CAPITOLO III

 

Il capitolo si apre con il racconto di Lucia ad Agnese e a Renzo dei suoi involontari incontri con don Rodrigo (questi, infatti, aveva avvicinato Lucia lungo la strada e aveva scommesso con un altro nobile, il conte Attilio, suo cugino, che la ragazza sarebbe stata sua). Lucia rivela poi di aver narrato l'accaduto a fra Cristoforo. Renzo e Agnese, l'uno come fidanzato, l'altra come madre, sono amareggiati dal fatto che Lucia non si sia confidata a loro. Al sentire gli episodi descritti da Lucia, Renzo viene colto da un nuovo attacco d'ira e da propositi di vendetta, ma Lucia riesce a placare le sue nuove ire.
Agnese consiglia poi al giovane di recarsi a Lecco, da un avvocato soprannominato Azzecca-garbugli e gli consegna quattro capponi da portare in dono al dottore. Renzo si mette dunque in cammino verso Lecco. Lungo la strada, agitato e incollerito, dà continui strattoni ai capponi che ha in mano: le povere bestie, pur accomunate da un triste destino, si beccano tra loro. Ciò dà l'occasione all'Autore per riflettere sulla mancanza di solidarietà tra gli uomini, anche quando questi sono accomunati dalle sventure ("i quali intanto s'ingegnavano a beccarsi l'una con l'altra, come accade troppo sovente tra compagni di sventura").

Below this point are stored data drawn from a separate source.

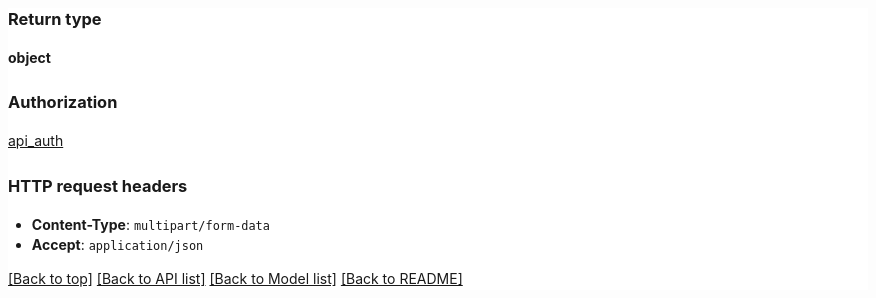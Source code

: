 ### Return type

**object**

### Authorization

[api_auth](../../README.md#api_auth)

### HTTP request headers

- **Content-Type**: `multipart/form-data`
- **Accept**: `application/json`

[[Back to top]](#) [[Back to API list]](../../README.md#endpoints)
[[Back to Model list]](../../README.md#models)
[[Back to README]](../../README.md)
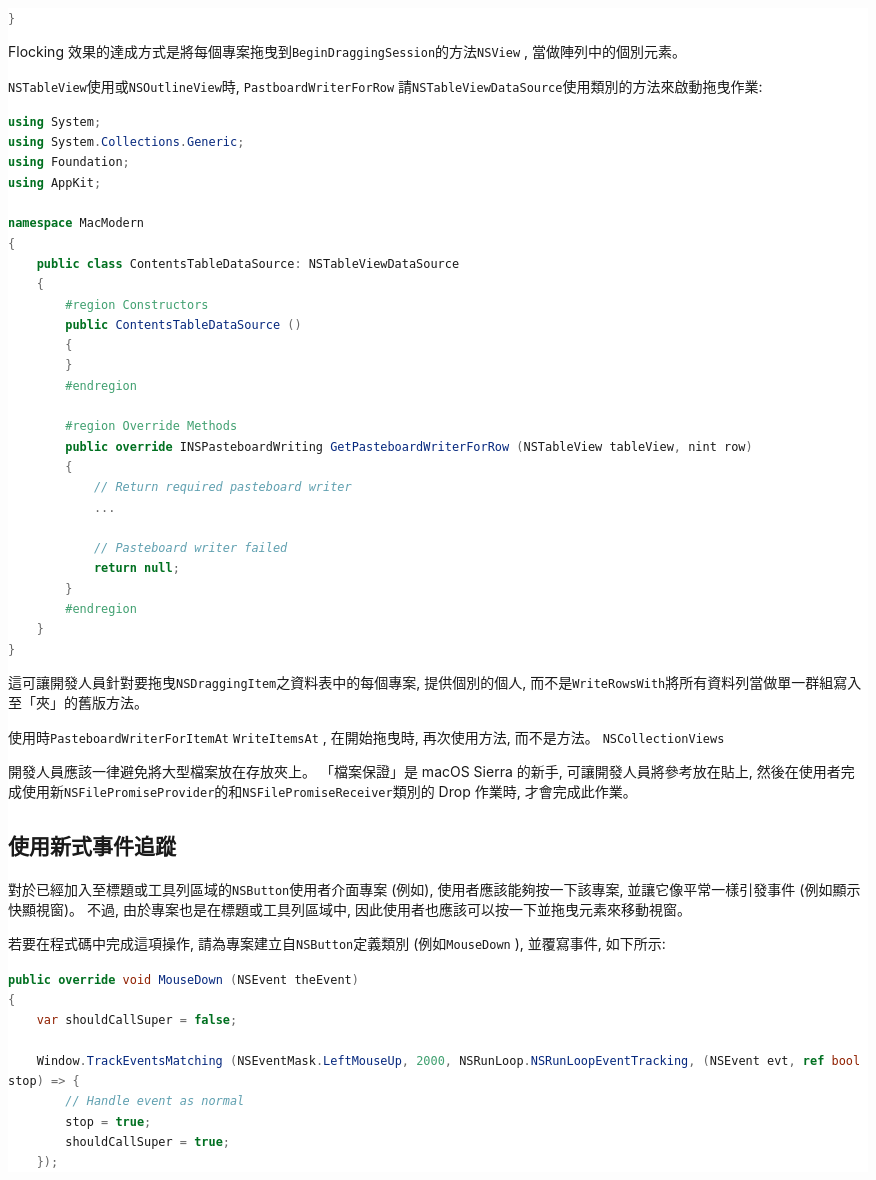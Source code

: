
 ```csharp
}
```

Flocking 效果的達成方式是將每個專案拖曳到`BeginDraggingSession`的方法`NSView` , 當做陣列中的個別元素。

`NSTableView`使用或`NSOutlineView`時, `PastboardWriterForRow` 請`NSTableViewDataSource`使用類別的方法來啟動拖曳作業:

```csharp
using System;
using System.Collections.Generic;
using Foundation;
using AppKit;

namespace MacModern
{
    public class ContentsTableDataSource: NSTableViewDataSource
    {
        #region Constructors
        public ContentsTableDataSource ()
        {
        }
        #endregion

        #region Override Methods
        public override INSPasteboardWriting GetPasteboardWriterForRow (NSTableView tableView, nint row)
        {
            // Return required pasteboard writer
            ...
            
            // Pasteboard writer failed
            return null;
        }
        #endregion
    }
}
```

這可讓開發人員針對要拖曳`NSDraggingItem`之資料表中的每個專案, 提供個別的個人, 而不是`WriteRowsWith`將所有資料列當做單一群組寫入至「夾」的舊版方法。

使用時`PasteboardWriterForItemAt` `WriteItemsAt` , 在開始拖曳時, 再次使用方法, 而不是方法。 `NSCollectionViews`

開發人員應該一律避免將大型檔案放在存放夾上。 「檔案保證」是 macOS Sierra 的新手, 可讓開發人員將參考放在貼上, 然後在使用者完成使用新`NSFilePromiseProvider`的和`NSFilePromiseReceiver`類別的 Drop 作業時, 才會完成此作業。

<a name="Using-Modern-Event-Tracking" />

## <a name="using-modern-event-tracking"></a>使用新式事件追蹤

對於已經加入至標題或工具列區域的`NSButton`使用者介面專案 (例如), 使用者應該能夠按一下該專案, 並讓它像平常一樣引發事件 (例如顯示快顯視窗)。 不過, 由於專案也是在標題或工具列區域中, 因此使用者也應該可以按一下並拖曳元素來移動視窗。

若要在程式碼中完成這項操作, 請為專案建立自`NSButton`定義類別 (例如`MouseDown` ), 並覆寫事件, 如下所示:

```csharp
public override void MouseDown (NSEvent theEvent)
{
    var shouldCallSuper = false;

    Window.TrackEventsMatching (NSEventMask.LeftMouseUp, 2000, NSRunLoop.NSRunLoopEventTracking, (NSEvent evt, ref bool stop) => {
        // Handle event as normal
        stop = true;
        shouldCallSuper = true;
    });

```
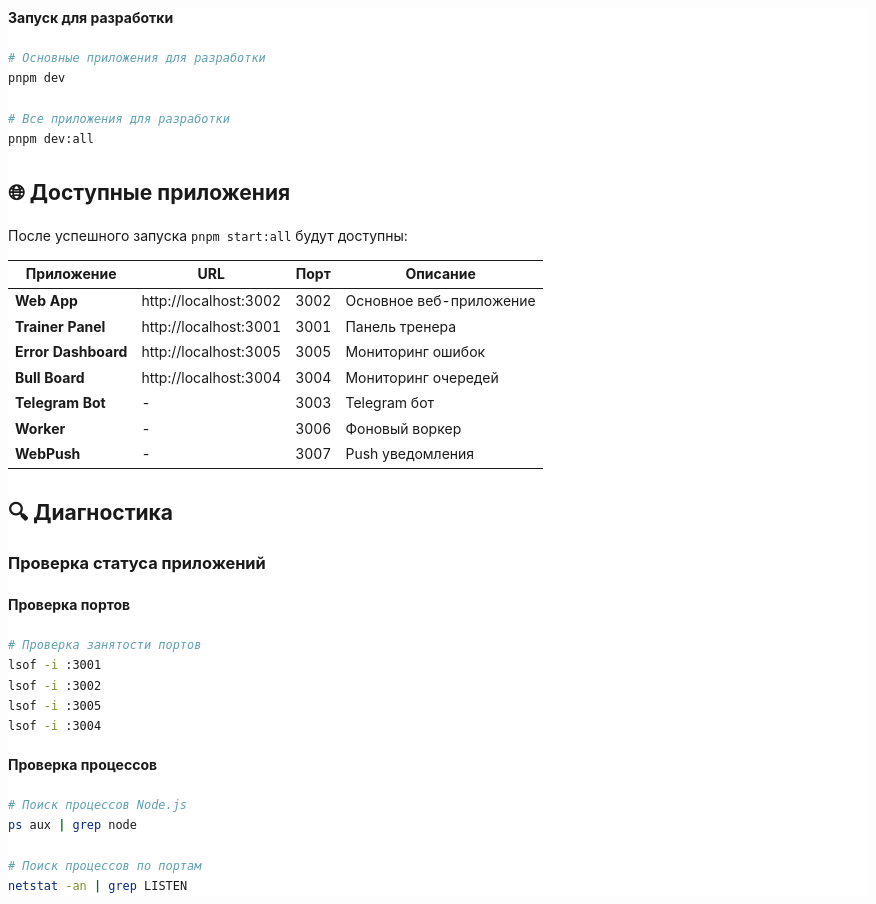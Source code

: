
 ```bash
```

#### Запуск для разработки

```bash
# Основные приложения для разработки
pnpm dev

# Все приложения для разработки
pnpm dev:all
```

## 🌐 Доступные приложения

После успешного запуска `pnpm start:all` будут доступны:

| Приложение          | URL                   | Порт | Описание                |
| ------------------- | --------------------- | ---- | ----------------------- |
| **Web App**         | http://localhost:3002 | 3002 | Основное веб-приложение |
| **Trainer Panel**   | http://localhost:3001 | 3001 | Панель тренера          |
| **Error Dashboard** | http://localhost:3005 | 3005 | Мониторинг ошибок       |
| **Bull Board**      | http://localhost:3004 | 3004 | Мониторинг очередей     |
| **Telegram Bot**    | -                     | 3003 | Telegram бот            |
| **Worker**          | -                     | 3006 | Фоновый воркер          |
| **WebPush**         | -                     | 3007 | Push уведомления        |

## 🔍 Диагностика

### Проверка статуса приложений

#### Проверка портов

```bash
# Проверка занятости портов
lsof -i :3001
lsof -i :3002
lsof -i :3005
lsof -i :3004
```

#### Проверка процессов

```bash
# Поиск процессов Node.js
ps aux | grep node

# Поиск процессов по портам
netstat -an | grep LISTEN
```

Giunto alla casa dell'Azzecca-garbugli e consegnati i capponi a una serva, Renzo viene fatto accomodare nello studio: uno stanzone disordinato, polveroso e un po' decadente in cui spiccano, alle pareti, i ritratti degli imperatori romani, simbolo del potere assoluto. Il dottore lo accoglie indossando una toga consunta che lo fa apparire decrepito quanto i mobili della stanza. Azzecca-garbugli scambia Renzo per un bravo e, per intimorirlo, legge confusamente una grida che annuncia pene severissime per chi impedisce un matrimonio. Ha qui inizio il tragicomico equivoco tra Renzo e l'Azzecca-garbugli che, credendo che il giovane si sia camuffato tagliandosi il ciuffo che contraddistingue i bravi, si complimenta con lui per la sua astuzia. A questo proposito, l'Autore non perde l'occasione per sottolineare ancora una volta l'ottusità della macchina burocratica spagnola, e ci propone frammenti di gride in cui si vieta addirittura di portare il ciuffo. Renzo nega di essere un bravo, ma l'avvocato non gli crede e lo invita a fidarsi di lui, prospettando poi una linea di difesa. Scoperto l'equivoco, Azzecca-garbugli si infuria e rifiuta ogni aiuto, mettendolo infine alla porta, poiché colpevole di un crimine all'epoca gravissimo: essere vittima, e per di più senza appoggi nobiliari. Intanto Lucia e Agnese si consultano nuovamente tra loro e decidono di chiedere aiuto anche a fra Cristoforo. In quel momento giunge fra Galdino, un umile frate laico, in cerca di noci per il convento di Pescarenico, lo stesso dove vive il padre Cristoforo.
Per eludere le domande del fraticello circa il mancato matrimonio si porta il discorso sulla carestia; Galdino racconta allora un aneddoto riguardante un miracolo avvenuto in Romagna. Lucia dona a fra Galdino una gran quantità di noci affinché egli, non dovendo continuare la questua, possa recarsi subito al convento ed esaudire la sua richiesta di inviare presso di loro fra Cristoforo. A questo punto il Manzoni ci tiene a precisare che, nonostante fra Cristoforo avesse a che fare con la gente umile, era un personaggio "di molta autorità, presso i suoi, e in tutto il contorno" e approfitta dell'occasione per un excursus sulla condizione dei frati cappuccini nel Seicento. Renzo fa quindi ritorno alla casa di Lucia e racconta il pessimo risultato del suo colloquio con Azzecca-garbugli. Tra Renzo e Agnese si accende una piccola discussione, subito placata da Lucia, circa la validità del consiglio di rivolgersi all'avvocato. Dopo alcuni sfoghi di Renzo ed altrettanti inviti alla calma da parte delle donne, il giovane torna a casa propria.